• TASK REQUIREMENTS
Reproduce the records below exactly; no pictures.

• DATA TO USE
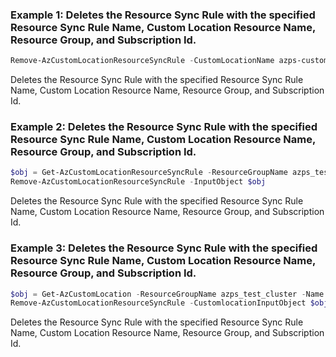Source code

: ### Example 1: Deletes the Resource Sync Rule with the specified Resource Sync Rule Name, Custom Location Resource Name, Resource Group, and Subscription Id.
```powershell
Remove-AzCustomLocationResourceSyncRule -CustomLocationName azps-customlocation -Name azps-resourcesyncrule -ResourceGroupName azps_test_cluster
```

Deletes the Resource Sync Rule with the specified Resource Sync Rule Name, Custom Location Resource Name, Resource Group, and Subscription Id.

### Example 2: Deletes the Resource Sync Rule with the specified Resource Sync Rule Name, Custom Location Resource Name, Resource Group, and Subscription Id.
```powershell
$obj = Get-AzCustomLocationResourceSyncRule -ResourceGroupName azps_test_cluster -CustomLocationName azps-customlocation -Name azps-resourcesyncrule
Remove-AzCustomLocationResourceSyncRule -InputObject $obj
```

Deletes the Resource Sync Rule with the specified Resource Sync Rule Name, Custom Location Resource Name, Resource Group, and Subscription Id.

### Example 3: Deletes the Resource Sync Rule with the specified Resource Sync Rule Name, Custom Location Resource Name, Resource Group, and Subscription Id.
```powershell
$obj = Get-AzCustomLocation -ResourceGroupName azps_test_cluster -Name azps-customlocation
Remove-AzCustomLocationResourceSyncRule -CustomlocationInputObject $obj -Name azps-resourcesyncrule
```

Deletes the Resource Sync Rule with the specified Resource Sync Rule Name, Custom Location Resource Name, Resource Group, and Subscription Id.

• WORKED SOLUTION
Source code

: ### Example 1: Deletes the Resource Sync Rule with the specified Resource Sync Rule Name, Custom Location Resource Name, Resource Group, and Subscription Id.
```powershell
Remove-AzCustomLocationResourceSyncRule -CustomLocationName azps-customlocation -Name azps-resourcesyncrule -ResourceGroupName azps_test_cluster
```

Deletes the Resource Sync Rule with the specified Resource Sync Rule Name, Custom Location Resource Name, Resource Group, and Subscription Id.

### Example 2: Deletes the Resource Sync Rule with the specified Resource Sync Rule Name, Custom Location Resource Name, Resource Group, and Subscription Id.
```powershell
$obj = Get-AzCustomLocationResourceSyncRule -ResourceGroupName azps_test_cluster -CustomLocationName azps-customlocation -Name azps-resourcesyncrule
Remove-AzCustomLocationResourceSyncRule -InputObject $obj
```

Deletes the Resource Sync Rule with the specified Resource Sync Rule Name, Custom Location Resource Name, Resource Group, and Subscription Id.

### Example 3: Deletes the Resource Sync Rule with the specified Resource Sync Rule Name, Custom Location Resource Name, Resource Group, and Subscription Id.
```powershell
$obj = Get-AzCustomLocation -ResourceGroupName azps_test_cluster -Name azps-customlocation
Remove-AzCustomLocationResourceSyncRule -CustomlocationInputObject $obj -Name azps-resourcesyncrule
```

Deletes the Resource Sync Rule with the specified Resource Sync Rule Name, Custom Location Resource Name, Resource Group, and Subscription Id.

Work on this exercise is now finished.